= Carol Lee Mei Kuen =

Carol Lee, or Lee Mei-kuen (born 1963) is a Hong Kong–based contemporary artist. Her work speculates on the concepts of time, memories and human relationships, utilizing shape, juxtaposition, color, rhythm and intensity. She is one of the founding members of MIA (Mere Independent Artists). She uses a time-based painting technique.

Lee received an MFA degree from RMIT University.

== Work ==
Lee's work has been described as "visually minimal and static."

==Works on paper==
Lee's artwork usually consists of her tracing shadows of objects with a pencil on newsprint paper, cutting out a stencil and then exposing the paper (under the stencil) to sunlight. This causes the color of the paper to change and deepen in areas exposed to light.

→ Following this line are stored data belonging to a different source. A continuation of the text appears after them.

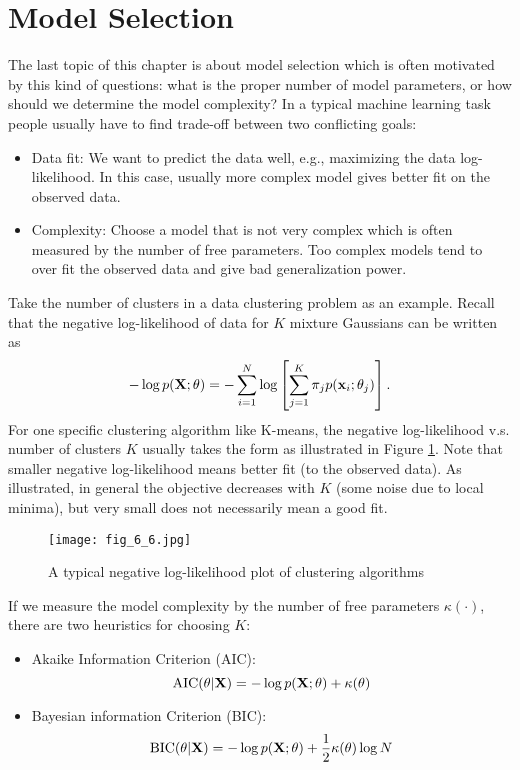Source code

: \documentclass[../book-template.tex]{subfiles}
\begin{document}
\section{Model Selection}
The last topic of this chapter is about model selection which is often motivated by this kind of questions: what is the proper number of model parameters, or how should we determine the model complexity? In a typical machine learning task people usually have to find trade-off between two conflicting goals:
\begin{itemize}
	\item Data fit: We want to predict the data well, e.g., maximizing the data log-likelihood. In this case, usually more complex model gives better fit on the observed data.
	\item Complexity: Choose a model that is not very complex which is often measured by the number of free parameters. Too complex models tend to over fit the observed data and give bad generalization power.
\end{itemize}
Take the number of clusters in a data clustering problem as an example. Recall that the negative log-likelihood of data for $K$ mixture Gaussians can be written as
\begin{equation*}
	-\log p({\bf X};\theta)=-\sum_{i=1}^{N}\log \left[\sum_{j=1}^{K}\pi_jp({\bf x}_i;\theta_j)\right].
\end{equation*}
For one specific clustering algorithm like K-means, the negative log-likelihood v.s. number of clusters $K$ usually takes the form as illustrated in Figure \ref{fig_6_6}. Note that smaller negative log-likelihood means better fit (to the observed data). As illustrated, in general the objective decreases with $K$ (some noise due to local minima), but very small does not necessarily mean a good fit. 
\begin{figure}[h] 
	\centering 
	\texttt{[image: fig\_6\_6.jpg]} 
	\caption{A typical negative log-likelihood plot of clustering algorithms}\label{fig_6_6}
\end{figure}
\par If we measure the model complexity by the number of free parameters $\kappa(\cdot)$, there are two heuristics for choosing $K$:
\begin{itemize}
	\item Akaike Information Criterion (AIC):
	\begin{equation*}
		{\rm AIC}(\theta|{\bf X})=-\log p({\bf X};\theta)+\kappa(\theta)
	\end{equation*}
	\item Bayesian information Criterion (BIC):
	\begin{equation*}
		{\rm BIC}(\theta|{\bf X})=-\log p({\bf X};\theta)+\frac{1}{2}\kappa(\theta)\log N
	\end{equation*}
\end{itemize}
\end{document}
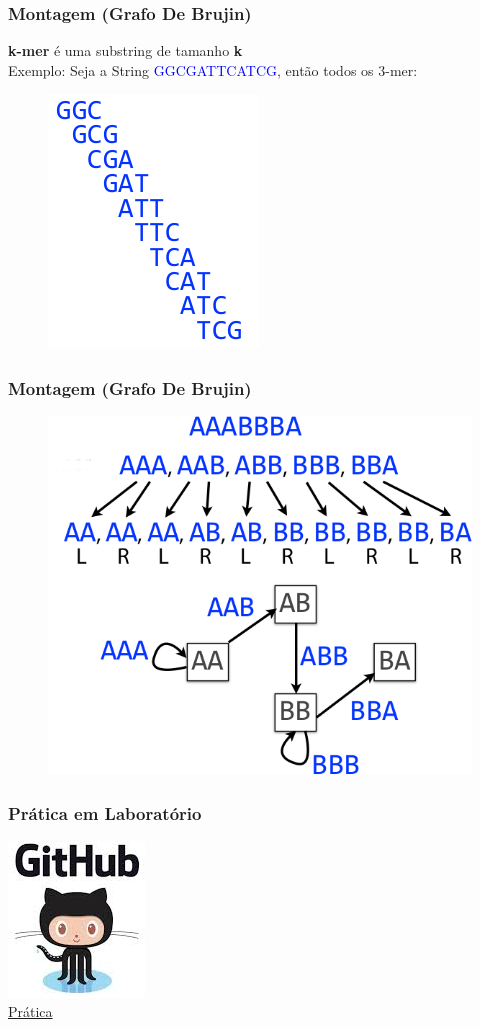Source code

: \documentclass{beamer}
\begin{document}
		\begin{frame}\frametitle{Montagem (Grafo De Brujin)}
			\textbf{k-mer} é uma substring de tamanho \textbf{k}\\
			Exemplo: Seja a String \textcolor{blue}{GGCGATTCATCG}, então todos os 3-mer:
			\begin{figure}[ht]
				\centering
				\includegraphics[width=.34\textwidth]{img/3-mer.png}
			\end{figure}
		\end{frame}
	
		\begin{frame}\frametitle{Montagem (Grafo De Brujin)}
		\begin{figure}[ht]
			\centering
			\includegraphics[width=.75\textwidth]{img/debrujinresume.png}
		\end{figure}
		\end{frame}
	
		\begin{frame}\frametitle{Prática em Laboratório}
		\centering
		\href{https://github.com/waldeyr/bsb2018}{\includegraphics[scale=0.5]{img/git.png}\\Prática}
		\end{frame}
	
		
\end{document}
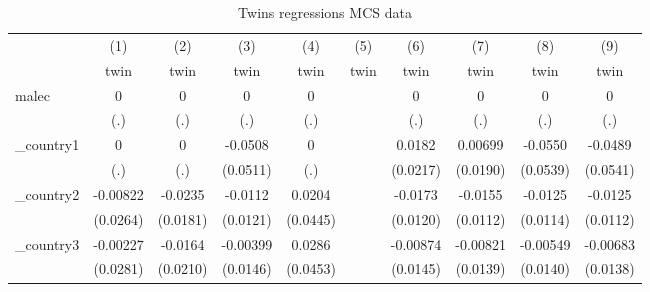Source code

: \begin{table}[htbp]\centering
\def\sym#1{\ifmmode^{#1}\else\(^{#1}\)\fi}
\caption{Twins regressions MCS data}
\begin{tabular}{l*{9}{c}}
\hline\hline
            &\multicolumn{1}{c}{(1)}&\multicolumn{1}{c}{(2)}&\multicolumn{1}{c}{(3)}&\multicolumn{1}{c}{(4)}&\multicolumn{1}{c}{(5)}&\multicolumn{1}{c}{(6)}&\multicolumn{1}{c}{(7)}&\multicolumn{1}{c}{(8)}&\multicolumn{1}{c}{(9)}\\
            &\multicolumn{1}{c}{twin}&\multicolumn{1}{c}{twin}&\multicolumn{1}{c}{twin}&\multicolumn{1}{c}{twin}&\multicolumn{1}{c}{twin}&\multicolumn{1}{c}{twin}&\multicolumn{1}{c}{twin}&\multicolumn{1}{c}{twin}&\multicolumn{1}{c}{twin}\\
\hline
malec       &           0         &           0         &           0         &           0         &                     &           0         &           0         &           0         &           0         \\
            &         (.)         &         (.)         &         (.)         &         (.)         &                     &         (.)         &         (.)         &         (.)         &         (.)         \\
[1em]
\_country1   &           0         &           0         &     -0.0508         &           0         &                     &      0.0182         &     0.00699         &     -0.0550         &     -0.0489         \\
            &         (.)         &         (.)         &    (0.0511)         &         (.)         &                     &    (0.0217)         &    (0.0190)         &    (0.0539)         &    (0.0541)         \\
[1em]
\_country2   &    -0.00822         &     -0.0235         &     -0.0112         &      0.0204         &                     &     -0.0173         &     -0.0155         &     -0.0125         &     -0.0125         \\
            &    (0.0264)         &    (0.0181)         &    (0.0121)         &    (0.0445)         &                     &    (0.0120)         &    (0.0112)         &    (0.0114)         &    (0.0112)         \\
[1em]
\_country3   &    -0.00227         &     -0.0164         &    -0.00399         &      0.0286         &                     &    -0.00874         &    -0.00821         &    -0.00549         &    -0.00683         \\
            &    (0.0281)         &    (0.0210)         &    (0.0146)         &    (0.0453)         &                     &    (0.0145)         &    (0.0139)         &    (0.0140)         &    (0.0138)         \\

\end{tabular}
\end{table}
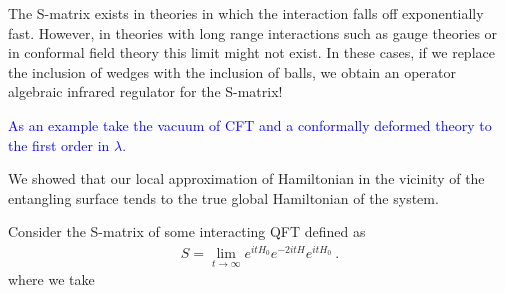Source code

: \documentclass[a4paper,11pt]{article}
\theoremstyle{definition}
\newcommand{\NL}[1]{\textcolor{blue}{#1}}
\begin{document}
The S-matrix exists in theories in which the interaction falls off exponentially fast. However, in theories with long range interactions such as gauge theories or in conformal field theory this limit might not exist. In these cases, if we replace the inclusion of wedges with the inclusion of balls, we obtain an operator algebraic infrared regulator for the S-matrix!

\NL{As an example take the vacuum of CFT and a conformally deformed theory to the first order in $\lambda$.}





We showed that our local approximation of Hamiltonian in the vicinity of the entangling surface tends to the true global Hamiltonian of the system. 

Consider the S-matrix of some interacting QFT defined as
\begin{eqnarray}
S=\lim_{t\to \infty} e^{i t H_0}e^{-2i t H}e^{it H_0}\ .
\end{eqnarray}
where we take




\end{document}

The difference between photography and her works are that her methods do not include chemical substances that preserve color, therefore according to Lee, her work illustrates a philosophy of time painting.

==Glass art==
Lee also produces sculptures in plate glass. She had produced a chair fabricated in panels of transparent glass, as well as a robot, and other objects. These works have been exhibited at the Hong Kong Arts Center, the Alexander Tutsek-Stiftung Foundation, Munich, Germany, the Lviv Glass Museum, Ukraine, among other venues.

== Exhibitions ==
Exhibitions include:
- ‘Chinese Abstract painting competition’ in Macau Art Museum, 2008
- Glass China, Alexander Tutsek-stiftung, Germany, 2008
- Art Container Project West Kowloon Cultural District, 2008
- Beyond Luminosity, Fotan Loft, 2008
- Till the end of the World, 1a space, cattle depot, 2007
- Under-layers Sino group, 2006
- To set fire and stir wind, 10 Chancerylane Gallery, 2004

==Collections==
Her work is held in the permanent collection of the M+ Museum of modern and contemporary art in Kowloon.